Training was still going on, but it was all in relation to meeting the “needs of the war medical services”. From Borčić he learned that the PUMC had decided to open the school and were urging students “all over the country to come to Peking much to the disapproval of the authorities in Nanking”. In Borčić’s letter, which was addressed to Rajchman, one learns that PUMC fellows, who were on their way to the USA, have been ordered back as were League Fellows.

Rajchman’s letter to Gunn was full of dramatic news. Written from Nanking, he described seeing more than 50 Japanese bombers that dropped about 200 bombs on the city. Eleven bombs had fallen during the day before, heavily damaged LNHO facilities, killing two and wounding six people. Cholera had appeared among the wounded and hospitals were overrun. After these details, Rajchman wanted to know if the Foundation would be interested in collaborating in medical education during this “emergency period”. He had in mind “a couple of provincial schools to replace those that were out of operation”. CK Chu and Robert Lim were involved in this activity.

Towards the end of the year, Fosdick advised Gunn that following his expected return to the States in the spring of 1938 that it would “not be necessary” for him to give his whole time to China. He had no desire to “condemn” Gunn to serve the rest of his life in China as “there are more significant things that you could do for the Foundation”. Concerning Grant, who was also expected to return to the States, Fosdick indicated that they were “conscious, of course, of Grant’s tendency to get involved in Chinese affairs [but] we know Grant well enough to make the necessary discounts in relation to his enthusiasm”.

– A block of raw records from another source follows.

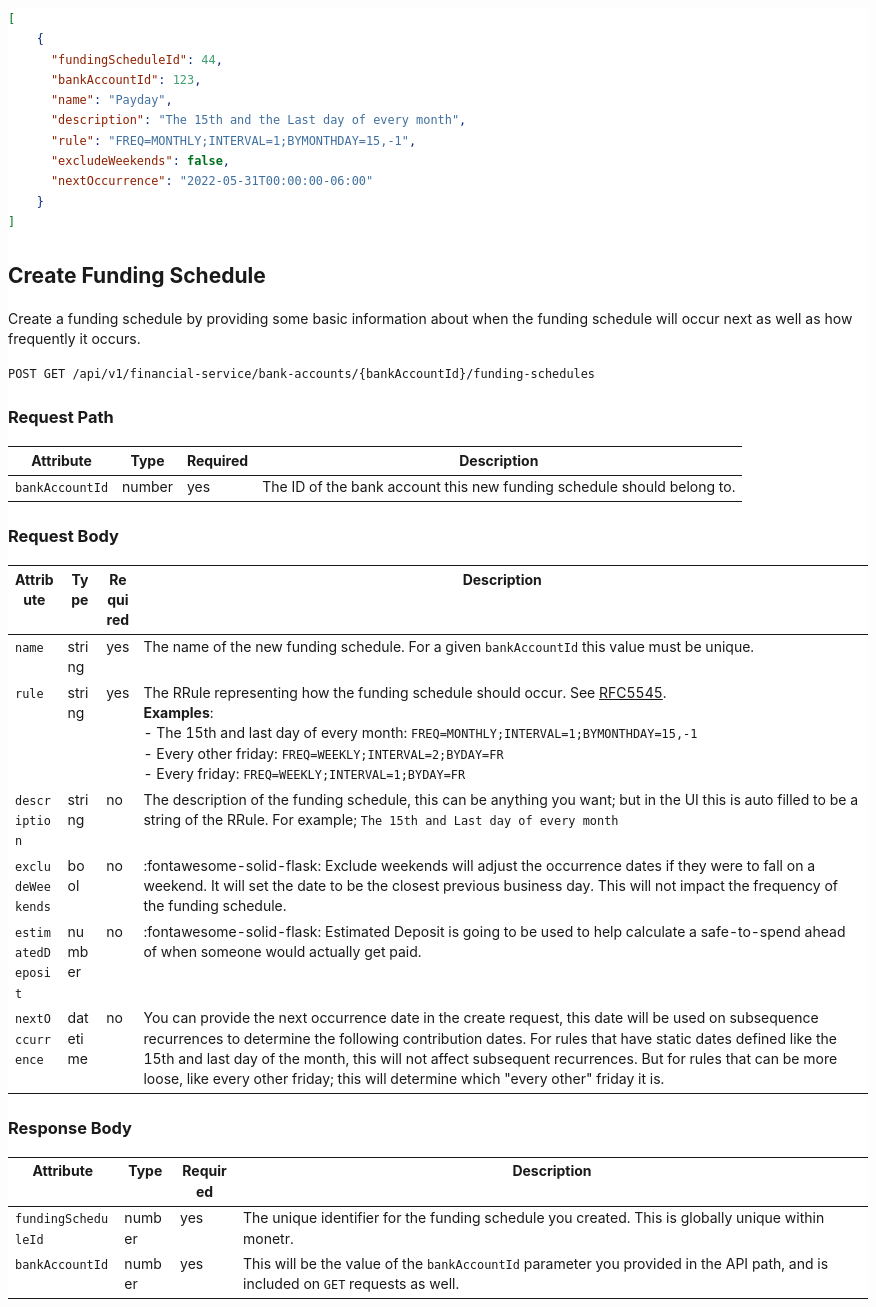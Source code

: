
 ```json title="200 Ok"
[
    {
      "fundingScheduleId": 44,
      "bankAccountId": 123,
      "name": "Payday",
      "description": "The 15th and the Last day of every month",
      "rule": "FREQ=MONTHLY;INTERVAL=1;BYMONTHDAY=15,-1",
      "excludeWeekends": false,
      "nextOccurrence": "2022-05-31T00:00:00-06:00"
    }
]
```

## Create Funding Schedule

Create a funding schedule by providing some basic information about when the funding schedule will occur next as well as
how frequently it occurs.

```http title="HTTP"
POST GET /api/v1/financial-service/bank-accounts/{bankAccountId}/funding-schedules
```

### Request Path

| Attribute       | Type   | Required | Description                                                            |
|-----------------|--------|----------|------------------------------------------------------------------------|
| `bankAccountId` | number | yes      | The ID of the bank account this new funding schedule should belong to. |

### Request Body

| Attribute           | Type       | Required   | Description                                                                                                                                                                                                                                                                                                                                                                                                            |
| ------------------- | ---------- | ---------- | ---------------------------------------------------------------------------------------------------------------------------------------------------------------------------------------------------------------------------------------------------------------------------------------------------------------------------------------------------------------------------------------------------------------------- |
| `name`              | string     | yes        | The name of the new funding schedule. For a given `bankAccountId` this value must be unique.                                                                                                                                                                                                                                                                                                                           |
| `rule`              | string     | yes        | The RRule representing how the funding schedule should occur. See [RFC5545](https://datatracker.ietf.org/doc/html/rfc5545).<br> **Examples**: <br> - The 15th and last day of every month: `FREQ=MONTHLY;INTERVAL=1;BYMONTHDAY=15,-1` <br> - Every other friday: `FREQ=WEEKLY;INTERVAL=2;BYDAY=FR` <br> - Every friday: `FREQ=WEEKLY;INTERVAL=1;BYDAY=FR`                                                              |
| `description`       | string     | no         | The description of the funding schedule, this can be anything you want; but in the UI this is auto filled to be a string of the RRule. For example; `The 15th and Last day of every month`                                                                                                                                                                                                                             |
| `excludeWeekends`   | bool       | no         | :fontawesome-solid-flask: Exclude weekends will adjust the occurrence dates if they were to fall on a weekend. It will set the date to be the closest previous business day. This will not impact the frequency of the funding schedule.                                                                                                                                                                               |
| `estimatedDeposit`  | number     | no         | :fontawesome-solid-flask: Estimated Deposit is going to be used to help calculate a safe-to-spend ahead of when someone would actually get paid.                                                                                                                                                                                                                                                                       |
| `nextOccurrence`    | datetime   | no         | You can provide the next occurrence date in the create request, this date will be used on subsequence recurrences to determine the following contribution dates. For rules that have static dates defined like the 15th and last day of the month, this will not affect subsequent recurrences. But for rules that can be more loose, like every other friday; this will determine which "every other" friday it is.   |

### Response Body

| Attribute             | Type       | Required   | Description                                                                                                                                                                                                           |
| --------------------- | ---------- | ---------- | --------------------------------------------------------------------------------------------------------------------------------------------------------------------------------------------------------------------- |
| `fundingScheduleId`   | number     | yes        | The unique identifier for the funding schedule you created. This is globally unique within monetr.                                                                                                                    |
| `bankAccountId`       | number     | yes        | This will be the value of the `bankAccountId` parameter you provided in the API path, and is included on `GET` requests as well.                                                                                      |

Grant’s enthusiasm seems to have known no boundaries as suggested by his informing EC Lobenstine, Chairman of the CMB in later 1937 that of the three options that he saw for the future of the PUMC – it becoming the medical school in the Japanese university; withdrawing altogether from Peking; or selling out to the Japanese and going elsewhere – he indicated that the “sounder policy was to connect the PUMC with the Imperial University”! That Grant had probably discussed this issue with governmental representatives and was thus again seen to be overstepping the boundaries of acceptable behaviour is suggested by a memorandum that Fosdick sent to him, which concluded: It seems to me to be important, therefore, that the representatives of the Foundation in the Far East, in their discussion with either Chinese or Japanese officials, should rigidly refrain from comment relating to the PUMC.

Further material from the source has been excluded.